Given records —
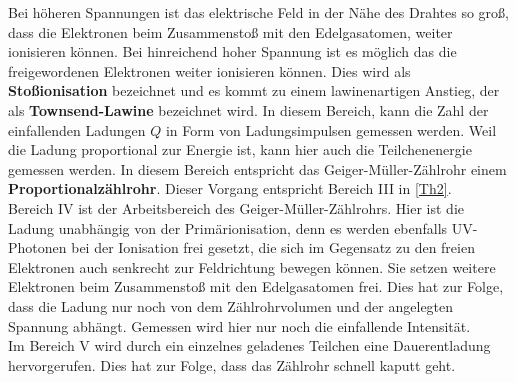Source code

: Bei höheren Spannungen ist das elektrische Feld in der Nähe des Drahtes so groß, dass die Elektronen beim Zusammenstoß 
mit den Edelgasatomen, weiter ionisieren können. Bei hinreichend hoher Spannung ist es möglich das die freigewordenen 
Elektronen weiter ionisieren können. Dies wird als \textbf{Stoßionisation} bezeichnet und es kommt zu einem 
lawinenartigen Anstieg, der als \textbf{Townsend-Lawine} bezeichnet wird. In diesem Bereich, kann die Zahl der 
einfallenden Ladungen $Q$ in Form von Ladungsimpulsen gemessen werden. Weil die Ladung proportional zur Energie ist, 
kann hier auch die Teilchenenergie gemessen werden. In diesem Bereich entspricht das Geiger-Müller-Zählrohr einem 
\textbf{Proportionalzählrohr}. Dieser Vorgang entspricht Bereich III in \cref{Th2}.\\
Bereich IV ist der Arbeitsbereich des Geiger-Müller-Zählrohrs. Hier ist die Ladung unabhängig von der Primärionisation, 
denn es werden ebenfalls UV-Photonen bei der Ionisation frei gesetzt, die sich im Gegensatz zu den freien Elektronen 
auch senkrecht zur Feldrichtung bewegen können. Sie setzen weitere Elektronen beim Zusammenstoß mit den Edelgasatomen 
frei. Dies hat zur Folge, dass 
die Ladung nur noch von dem Zählrohrvolumen und der angelegten Spannung abhängt. Gemessen wird hier nur noch die 
einfallende Intensität.\\
Im Bereich V wird durch ein einzelnes geladenes Teilchen eine Dauerentladung hervorgerufen. Dies hat zur Folge, dass das Zählrohr schnell kaputt geht.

What needs to be done — Your task is to output exactly the lines running from the one with "Bereich IV ist" through the final line of the material above, with both ends included.

Solution to the exercise —
Bereich IV ist der Arbeitsbereich des Geiger-Müller-Zählrohrs. Hier ist die Ladung unabhängig von der Primärionisation, 
denn es werden ebenfalls UV-Photonen bei der Ionisation frei gesetzt, die sich im Gegensatz zu den freien Elektronen 
auch senkrecht zur Feldrichtung bewegen können. Sie setzen weitere Elektronen beim Zusammenstoß mit den Edelgasatomen 
frei. Dies hat zur Folge, dass 
die Ladung nur noch von dem Zählrohrvolumen und der angelegten Spannung abhängt. Gemessen wird hier nur noch die 
einfallende Intensität.\\
Im Bereich V wird durch ein einzelnes geladenes Teilchen eine Dauerentladung hervorgerufen. Dies hat zur Folge, dass das Zählrohr schnell kaputt geht.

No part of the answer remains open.